Este texto pretende participar en un debate estratégico abierto en las izquierdas en torno al referéndum catalán del 1 de octubre, pero que pensamos que va más allá. No entraremos a relatar la historia de la formación del proceso independentista catalán. Delimitaremos la discusión a proponer una caracterización de lo que se ha llamado el […]

Este texto pretende participar en un debate estratégico abierto en las izquierdas en torno al referéndum catalán del 1 de octubre, pero que pensamos que va más allá. No entraremos a relatar la historia de la formación del proceso independentista catalán. Delimitaremos la discusión a proponer una caracterización de lo que se ha llamado el procés y tratar de aportar argumentos de por qué las izquierdas no independentistas deberían impulsar activamente el 1-O como un momento de ruptura.

Uno de los argumentos típicos de «sentido común» de la izquierda tradicional para no apoyar el referéndum catalán del 1 de octubre es que el procés está liderado por la burguesía. Dicho así, esto es rotundamente falso y solo puede basarse en dos malentendidos, uno malicioso y otro que sólo puede ser producto de la ignorancia o de un desplazamiento de categorías tan absurdo que se invalida por sí mismo. La falsedad de este argumento es empíricamente verificable. La gran burguesía catalana se ha manifestado una y otra vez contra el procés por irresponsable y por generar inestabilidad en sus negocios, como puede comprobar cualquiera que se moleste en buscar en Google las declaraciones de la patronal catalana Foment del Treball. La ignorancia viene a la hora de definir qué significa burguesía, concepto que la izquierda española solo ha empleado en los últimos 40 años para referirse a Catalunya o, en el caso del PCE, para justificar su política de alianzas con la burguesía progresista y nacional (sic) que representaba Suárez en el 78.

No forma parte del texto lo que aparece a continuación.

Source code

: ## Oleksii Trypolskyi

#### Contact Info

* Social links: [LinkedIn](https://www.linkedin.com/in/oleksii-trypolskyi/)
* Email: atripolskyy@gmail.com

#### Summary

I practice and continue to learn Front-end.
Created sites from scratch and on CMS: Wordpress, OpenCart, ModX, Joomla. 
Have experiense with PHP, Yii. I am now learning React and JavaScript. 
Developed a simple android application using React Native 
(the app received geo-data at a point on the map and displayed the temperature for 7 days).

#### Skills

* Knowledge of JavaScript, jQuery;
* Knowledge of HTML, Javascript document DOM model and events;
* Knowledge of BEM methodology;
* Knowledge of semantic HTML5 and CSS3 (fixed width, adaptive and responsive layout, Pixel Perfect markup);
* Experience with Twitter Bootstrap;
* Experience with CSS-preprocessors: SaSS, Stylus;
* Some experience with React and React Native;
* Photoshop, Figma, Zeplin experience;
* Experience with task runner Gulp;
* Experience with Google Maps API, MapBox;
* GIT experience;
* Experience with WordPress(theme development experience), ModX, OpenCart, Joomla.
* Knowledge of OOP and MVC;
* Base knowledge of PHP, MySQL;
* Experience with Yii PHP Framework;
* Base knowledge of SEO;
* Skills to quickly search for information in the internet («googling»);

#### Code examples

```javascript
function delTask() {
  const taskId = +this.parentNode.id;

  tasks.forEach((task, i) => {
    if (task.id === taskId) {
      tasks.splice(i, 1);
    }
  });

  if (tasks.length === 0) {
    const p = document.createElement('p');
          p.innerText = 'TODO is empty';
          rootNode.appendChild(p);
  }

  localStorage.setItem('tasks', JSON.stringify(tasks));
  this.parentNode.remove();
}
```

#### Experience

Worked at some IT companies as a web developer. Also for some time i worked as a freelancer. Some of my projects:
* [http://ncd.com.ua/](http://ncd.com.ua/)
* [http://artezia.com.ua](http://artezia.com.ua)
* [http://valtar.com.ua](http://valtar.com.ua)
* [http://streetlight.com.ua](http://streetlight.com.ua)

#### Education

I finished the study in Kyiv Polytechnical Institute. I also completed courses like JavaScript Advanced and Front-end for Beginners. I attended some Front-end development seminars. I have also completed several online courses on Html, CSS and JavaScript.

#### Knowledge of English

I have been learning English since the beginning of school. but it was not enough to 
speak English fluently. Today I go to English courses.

«Burguesía» es un concepto de la economía clásica rescatado por el marxismo, que define a la clase dominante en relación a la propiedad de los medios de producción. Como ya hemos remarcado, las élites de este sector social están en contra del procés: Foro Puente Aéreo, la patronal Foment del Treball, la elitista Círculo Ecuestre, el Círculo de Economía o la internacional Comisión Trilateral han manifestado reiteradamente su oposición a la independencia, así como José Manuel Lara (Planeta), Isidre Fainé (CaixaBank), Josep Lluís Bonet (Freixenet) o Josep Oliu (Banco Sabadell), aunque algunos sectores de Foment del Treball sí que han dado, ante los hechos consumados, apoyo al procés con la esperanza de mejorar su posición y sus prebendas frente a la burguesía del resto del Estado y a nivel internacional. También ante la dinámica de movilización popular el procés ha ido encontrando el aval de la mayoría del empresariado de las pequeñas y medianas empresas, organizados en entidades como la PIMEC, la Cecot o la Cámara de Comercio.

Pero en ningún caso estos actores han impulsado el procés, sino que fieles a su proverbial pragmatismo han ido reposicionando sus intereses según avanzaba el proceso. Como reconoció con lampedusiana melancolía el mismo Artur Mas ante el Colegi d’economistes de Catalunya antes del 9N: «Las élites del país no deben pretender cambiar el curso de la historia, sino que han de canalizar este movimiento de base. No se trata de frenar ni de parar, sino de hacer que salga bien».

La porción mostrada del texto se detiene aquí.